Noch bedrohlicher ist, dass er Pläne für die „Evakuierung“ der Zivilbevölkerung bekanntgab. Netanjahu zufolge ist der „totale Sieg“ über die Hamas nur noch wenige Monate entfernt. US-Militärquellen, die in der New York Times zitiert werden, gehen jedoch davon aus, dass Israel nur ein Drittel der Hamas-Kämpfer:innen getötet hat und die Kämpfe im gesamten Streifen weitergehen.

Die Zionist:innen wissen, dass sie die Hamas oder die anderen militärischen Widerstandsorganisationen nicht „liquidieren“ können, ohne die Zivilbevölkerung zu liquidieren, deren Unterdrückung für einen unerschöpflichen Nachschub an neuen Rekrut:innen sorgt.

Ethnische Säuberung

Es ist diese einfache Wahrheit, die die gesamte Dynamik des israelischen Krieges in Gaza in eine Kampagne der ethnischen Säuberung, eine zweite Nakba, führt. Tatsächlich wurde dieses Ergebnis von israelischen Minister:innen, die zur Vertreibung der palästinensischen Bevölkerung und ihrer Ersetzung durch israelische Siedler:innen aufgerufen haben, offen propagiert. Netanjahu selbst, dessen Regierung auf der Unterstützung dieser Extremist:innen beruht, hat erklärt, dass die Sicherheit im Gazastreifen in den Händen der IDF verbleiben müsse – also eine Rückkehr zur militärischen Besatzung.

Weltweit haben Massendemonstrationen, wie sie seit denen gegen die Invasion im Irak 2003 nicht mehr stattgefunden haben, Israels Verbündete, allen voran die USA, Großbritannien und Deutschland, zweifellos dazu gezwungen, ihre bedingungslose Unterstützung für den Krieg des Landes verbal zu drosseln.

Doch während Israels Verbündete aus Angst, ein Massaker in Rafah könnte das Pulverfass Nahost zum Explodieren bringen, zur „Zurückhaltung“ mahnen, weigern sie sich, einfache Maßnahmen zu ergreifen, die den Krieg über Nacht beenden könnten: Aussetzung aller militärischen und finanziellen Hilfen, Verhängung von Sanktionen und Durchsetzung wiederholter UN-Resolutionen.

Anstatt Israels rachsüchtige Kampagne der ethnischen Säuberung zu verurteilen, greifen sie die wachsende Solidaritätsbewegung an.
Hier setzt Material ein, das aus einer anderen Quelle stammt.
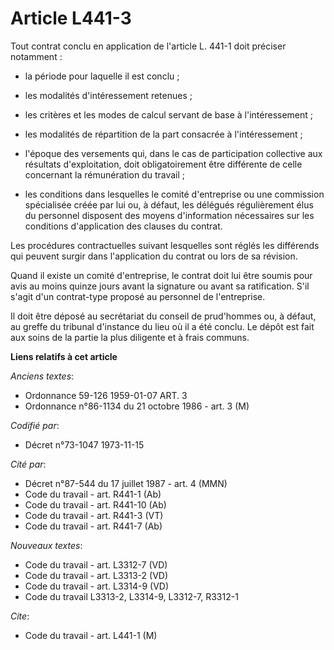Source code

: # Article L441-3

Tout contrat conclu en application de l'article L. 441-1 doit préciser notamment :

- la période pour laquelle il est conclu ;

- les modalités d'intéressement retenues ;

- les critères et les modes de calcul servant de base à l'intéressement ;

- les modalités de répartition de la part consacrée à l'intéressement ;

- l'époque des versements qui, dans le cas de participation collective aux résultats d'exploitation, doit obligatoirement
être différente de celle concernant la rémunération du travail ;

- les conditions dans lesquelles le comité d'entreprise ou une commission spécialisée créée par lui ou, à défaut, les
délégués régulièrement élus du personnel disposent des moyens d'information nécessaires sur les conditions d'application des
clauses du contrat.

Les procédures contractuelles suivant lesquelles sont réglés les différends qui peuvent surgir dans l'application du contrat
ou lors de sa révision.

Quand il existe un comité d'entreprise, le contrat doit lui être soumis pour avis au moins quinze jours avant la signature ou
avant sa ratification. S'il s'agit d'un contrat-type proposé au personnel de l'entreprise.

Il doit être déposé au secrétariat du conseil de prud'hommes ou, à défaut, au greffe du tribunal d'instance du lieu où il a
été conclu. Le dépôt est fait aux soins de la partie la plus diligente et à frais communs.

**Liens relatifs à cet article**

_Anciens textes_:

  - Ordonnance 59-126 1959-01-07 ART. 3
  - Ordonnance n°86-1134 du 21 octobre 1986 - art. 3 (M)

_Codifié par_:

  - Décret n°73-1047 1973-11-15

_Cité par_:

  - Décret n°87-544 du 17 juillet 1987 - art. 4 (MMN)
  - Code du travail - art. R441-1 (Ab)
  - Code du travail - art. R441-10 (Ab)
  - Code du travail - art. R441-3 (VT)
  - Code du travail - art. R441-7 (Ab)

_Nouveaux textes_:

  - Code du travail - art. L3312-7 (VD)
  - Code du travail - art. L3313-2 (VD)
  - Code du travail - art. L3314-9 (VD)
  - Code du travail L3313-2, L3314-9, L3312-7, R3312-1

_Cite_:

  - Code du travail - art. L441-1 (M)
Gesetzliche Verbote der BDS-Kampagne werden im Eiltempo durch die Parlamente gebracht, und unbegründete Anschuldigungen des Antisemitismus werden von den Medien der Bosse in einer Hexenjagd eingesetzt, um Kritiker:innen Israels zum Schweigen zu bringen.

Doch das Schicksal der Palästinenser:innen muss und darf nicht in die Hände ihrer Unterdrücker:innen gelegt werden. Mit einem Schlag könnte die ägyptische Arbeiter:innenklasse den Suezkanal schließen und die gesamte imperialistische Wirtschaft über Nacht hart treffen. Ebenso könnten die organisierten Arbeiter:innenbewegungen in den USA, im Vereinigten Königreich und in Europa ihre eigenen Sanktionen gegen Israel verhängen: sich weigern, alle Waffen und Waren zu transportieren, die aus Israel stammen oder für es bestimmt sind. Investitionen, Forschung und kulturelle Zusammenarbeit mit dem zionistischen Staat sollten von vornherein abgelehnt werden, nach dem Grundsatz: Keine Zusammenarbeit mit der Besatzung!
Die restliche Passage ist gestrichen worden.